[Work request] Where an entry contains an image, leave the image out; restate everything else exactly.

[Records for this task]
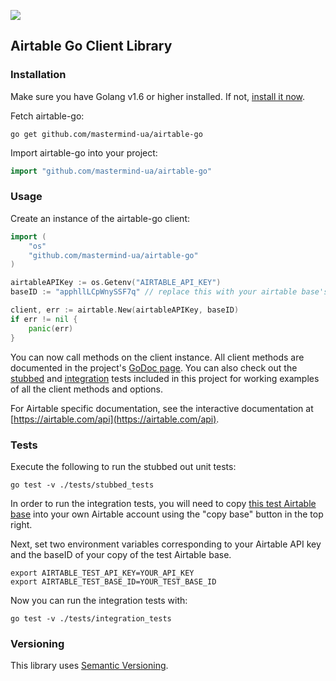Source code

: <a href="https://godoc.org/github.com/mastermind-ua/airtable-go" ><img src="http://img.shields.io/badge/godoc-reference-5272B4.svg?style=flat-square" /></a>

Airtable Go Client Library
-------------------------------

### Installation

Make sure you have Golang v1.6 or higher installed. If not, <a href="https://golang.org/dl/">install it now</a>.

Fetch airtable-go:

```
go get github.com/mastermind-ua/airtable-go
```
Import airtable-go into your project:

```go
import "github.com/mastermind-ua/airtable-go"
```

### Usage

Create an instance of the airtable-go client:

```go
import (
	"os"
	"github.com/mastermind-ua/airtable-go"
)

airtableAPIKey := os.Getenv("AIRTABLE_API_KEY")
baseID := "apphllLCpWnySSF7q" // replace this with your airtable base's id

client, err := airtable.New(airtableAPIKey, baseID)
if err != nil {
	panic(err)
}
```
You can now call methods on the client instance. All client methods are documented in the project's <a href="https://godoc.org/github.com/mastermind-ua/airtable-go">GoDoc page</a>. You can also check out the <a href="https://github.com/mastermind-ua/airtable-go/blob/master/tests/stubbed_tests/client_test.go">stubbed</a> and <a href="https://github.com/mastermind-ua/airtable-go/blob/master/tests/integration_tests/client_test.go">integration</a> tests included in this project for working examples of all the client methods and options.

For Airtable specific documentation, see the interactive documentation at [https://airtable.com/api](https://airtable.com/api).

### Tests

Execute the following to run the stubbed out unit tests:

```
go test -v ./tests/stubbed_tests
```

In order to run the integration tests, you will need to copy <a href="https://airtable.com/shrnNgxIHdqd2Hu15">this test Airtable base</a> into your own Airtable account using the "copy base" button in the top right.

Next, set two environment variables corresponding to your Airtable API key and the baseID of your copy of the test Airtable base.

```
export AIRTABLE_TEST_API_KEY=YOUR_API_KEY
export AIRTABLE_TEST_BASE_ID=YOUR_TEST_BASE_ID
```

Now you can run the integration tests with:

```
go test -v ./tests/integration_tests
```

### Versioning

This library uses [Semantic Versioning](http://semver.org/).
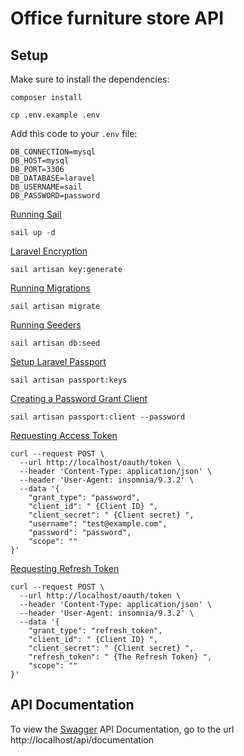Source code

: # Office furniture store API

## Setup

Make sure to install the dependencies:

```shell
composer install
```

```shell
cp .env.example .env
```

Add this code to your `.env` file:
```dotenv
DB_CONNECTION=mysql
DB_HOST=mysql
DB_PORT=3306
DB_DATABASE=laravel
DB_USERNAME=sail
DB_PASSWORD=password
```

[Running Sail](https://laravel.com/docs/11.x/sail#starting-and-stopping-sail)
```shell
sail up -d
```

[Laravel Encryption](https://laravel.com/docs/11.x/encryption#configuration)
```shell
sail artisan key:generate
```

[Running Migrations](https://laravel.com/docs/11.x/migrations#running-migrations)
```shell
sail artisan migrate
```

[Running Seeders](https://laravel.com/docs/11.x/seeding#running-seeders)
```shell
sail artisan db:seed
```

[Setup Laravel Passport](https://laravel.com/docs/11.x/passport#deploying-passport)
```shell
sail artisan passport:keys
```

[Creating a Password Grant Client](https://laravel.com/docs/11.x/passport#creating-a-password-grant-client)
```shell
sail artisan passport:client --password
```

[Requesting Access Token](https://laravel.com/docs/11.x/passport#requesting-password-grant-tokens)
```shell
curl --request POST \
  --url http://localhost/oauth/token \
  --header 'Content-Type: application/json' \
  --header 'User-Agent: insomnia/9.3.2' \
  --data '{
	"grant_type": "password",
	"client_id": " {Client ID} ",
	"client_secret": " {Client secret} ",
	"username": "test@example.com",
	"password": "password",
	"scope": ""
}'
```

[Requesting Refresh Token](https://laravel.com/docs/11.x/passport#refreshing-tokens)
```shell
curl --request POST \
  --url http://localhost/oauth/token \
  --header 'Content-Type: application/json' \
  --header 'User-Agent: insomnia/9.3.2' \
  --data '{
	"grant_type": "refresh_token",
	"client_id": " {Client ID} ",
	"client_secret": " {Client secret} ",
	"refresh_token": " {The Refresh Token} ",
	"scope": ""
}'
```

## API Documentation

To view the [Swagger](https://github.com/DarkaOnLine/L5-Swagger) API Documentation, go to the url http://localhost/api/documentation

[Response for this exercise]
Source code

: <a href="https://godoc.org/github.com/mastermind-ua/airtable-go" ><img src="http://img.shields.io/badge/godoc-reference-5272B4.svg?style=flat-square" /></a>

Airtable Go Client Library
-------------------------------

### Installation

Make sure you have Golang v1.6 or higher installed. If not, <a href="https://golang.org/dl/">install it now</a>.

Fetch airtable-go:

```
go get github.com/mastermind-ua/airtable-go
```
Import airtable-go into your project:

```go
import "github.com/mastermind-ua/airtable-go"
```

### Usage

Create an instance of the airtable-go client:

```go
import (
	"os"
	"github.com/mastermind-ua/airtable-go"
)

airtableAPIKey := os.Getenv("AIRTABLE_API_KEY")
baseID := "apphllLCpWnySSF7q" // replace this with your airtable base's id

client, err := airtable.New(airtableAPIKey, baseID)
if err != nil {
	panic(err)
}
```
You can now call methods on the client instance. All client methods are documented in the project's <a href="https://godoc.org/github.com/mastermind-ua/airtable-go">GoDoc page</a>. You can also check out the <a href="https://github.com/mastermind-ua/airtable-go/blob/master/tests/stubbed_tests/client_test.go">stubbed</a> and <a href="https://github.com/mastermind-ua/airtable-go/blob/master/tests/integration_tests/client_test.go">integration</a> tests included in this project for working examples of all the client methods and options.

For Airtable specific documentation, see the interactive documentation at [https://airtable.com/api](https://airtable.com/api).

### Tests

Execute the following to run the stubbed out unit tests:

```
go test -v ./tests/stubbed_tests
```

In order to run the integration tests, you will need to copy <a href="https://airtable.com/shrnNgxIHdqd2Hu15">this test Airtable base</a> into your own Airtable account using the "copy base" button in the top right.

Next, set two environment variables corresponding to your Airtable API key and the baseID of your copy of the test Airtable base.

```
export AIRTABLE_TEST_API_KEY=YOUR_API_KEY
export AIRTABLE_TEST_BASE_ID=YOUR_TEST_BASE_ID
```

Now you can run the integration tests with:

```
go test -v ./tests/integration_tests
```

### Versioning

This library uses [Semantic Versioning](http://semver.org/).
Source code

: # Office furniture store API

## Setup

Make sure to install the dependencies:

```shell
composer install
```

```shell
cp .env.example .env
```

Add this code to your `.env` file:
```dotenv
DB_CONNECTION=mysql
DB_HOST=mysql
DB_PORT=3306
DB_DATABASE=laravel
DB_USERNAME=sail
DB_PASSWORD=password
```

[Running Sail](https://laravel.com/docs/11.x/sail#starting-and-stopping-sail)
```shell
sail up -d
```

[Laravel Encryption](https://laravel.com/docs/11.x/encryption#configuration)
```shell
sail artisan key:generate
```

[Running Migrations](https://laravel.com/docs/11.x/migrations#running-migrations)
```shell
sail artisan migrate
```

[Running Seeders](https://laravel.com/docs/11.x/seeding#running-seeders)
```shell
sail artisan db:seed
```

[Setup Laravel Passport](https://laravel.com/docs/11.x/passport#deploying-passport)
```shell
sail artisan passport:keys
```

[Creating a Password Grant Client](https://laravel.com/docs/11.x/passport#creating-a-password-grant-client)
```shell
sail artisan passport:client --password
```

[Requesting Access Token](https://laravel.com/docs/11.x/passport#requesting-password-grant-tokens)
```shell
curl --request POST \
  --url http://localhost/oauth/token \
  --header 'Content-Type: application/json' \
  --header 'User-Agent: insomnia/9.3.2' \
  --data '{
	"grant_type": "password",
	"client_id": " {Client ID} ",
	"client_secret": " {Client secret} ",
	"username": "test@example.com",
	"password": "password",
	"scope": ""
}'
```

[Requesting Refresh Token](https://laravel.com/docs/11.x/passport#refreshing-tokens)
```shell
curl --request POST \
  --url http://localhost/oauth/token \
  --header 'Content-Type: application/json' \
  --header 'User-Agent: insomnia/9.3.2' \
  --data '{
	"grant_type": "refresh_token",
	"client_id": " {Client ID} ",
	"client_secret": " {Client secret} ",
	"refresh_token": " {The Refresh Token} ",
	"scope": ""
}'
```

## API Documentation

To view the [Swagger](https://github.com/DarkaOnLine/L5-Swagger) API Documentation, go to the url http://localhost/api/documentation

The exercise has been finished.